Insulin-like growth factor binding protein-3 induces senescence by inhibiting telomerase activity in MCF-7 breast cancer cells

Insulin-like growth factor binding protein-3 (IGFBP-3) has been known to inhibit cell proliferation and exert tumor-suppressing effects depending on the cell type. In this study, we aimed to show that IGFBP-3 induces cellular senescence via suppression of the telomerase activity, thereby inhibiting MCF-7 breast cancer cell proliferation. We found that the induction of IGFBP-3 in MCF-7 cells enhanced the loss of cell viability. Flow cytometry revealed a higher percentage of non-cycling cells among IGFBP-3-expressing cells than among controls. IGFBP-3 induction also resulted in morphological alterations, such as a flattened cytoplasm and increased granularity, suggesting that IGFBP-3 induces a senescence-like phenotype.

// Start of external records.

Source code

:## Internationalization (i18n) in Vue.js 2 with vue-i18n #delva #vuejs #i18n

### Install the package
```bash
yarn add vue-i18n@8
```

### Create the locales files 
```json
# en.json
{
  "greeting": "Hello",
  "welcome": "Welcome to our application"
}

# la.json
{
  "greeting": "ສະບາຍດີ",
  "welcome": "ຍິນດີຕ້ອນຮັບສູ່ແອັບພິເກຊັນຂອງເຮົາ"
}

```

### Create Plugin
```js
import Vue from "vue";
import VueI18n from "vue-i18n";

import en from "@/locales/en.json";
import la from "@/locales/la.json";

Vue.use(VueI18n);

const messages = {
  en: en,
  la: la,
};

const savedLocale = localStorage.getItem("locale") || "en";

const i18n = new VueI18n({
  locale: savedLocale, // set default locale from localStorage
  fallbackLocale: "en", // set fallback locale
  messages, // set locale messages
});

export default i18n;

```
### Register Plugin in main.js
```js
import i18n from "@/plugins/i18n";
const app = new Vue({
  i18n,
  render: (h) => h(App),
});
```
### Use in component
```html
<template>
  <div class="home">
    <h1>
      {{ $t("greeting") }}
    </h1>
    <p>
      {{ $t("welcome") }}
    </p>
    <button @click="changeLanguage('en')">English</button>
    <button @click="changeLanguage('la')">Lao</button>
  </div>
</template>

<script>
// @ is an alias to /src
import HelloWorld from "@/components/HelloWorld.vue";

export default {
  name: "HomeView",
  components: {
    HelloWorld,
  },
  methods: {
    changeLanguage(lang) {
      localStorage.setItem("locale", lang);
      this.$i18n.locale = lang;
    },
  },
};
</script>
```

The percentage of IGFBP-3 expressing cells with senescence-associated beta-galactosidase activity was 3.4 times higher than control cells. Telomeric repeat amplification and real-time PCR showed that IGFBP-3 decreased telomerase activity by reducing the levels of the RNA component (hTR) and catalytic protein component with reverse transcriptase activity (hTERT) of telomerase in a dose-dependent manner. These results suggest that IGFBP-3 is a negative regulator of MCF-7 breast cancer cell growth by inducing senescence through telomerase suppression.

Automated summary

This study aimed to demonstrate that IGFBP-3 induces cellular senescence and inhibits cell proliferation in MCF-7 breast cancer cells by suppressing telomerase activity. The results showed that IGFBP-3 induction led to loss of cell viability, increased percentage of non-cycling cells, morphological alterations associated with senescence, and decreased telomerase activity. These findings suggest that IGFBP-3 is a negative regulator of MCF-7 breast cancer cell growth through senescence induction and telomerase suppression.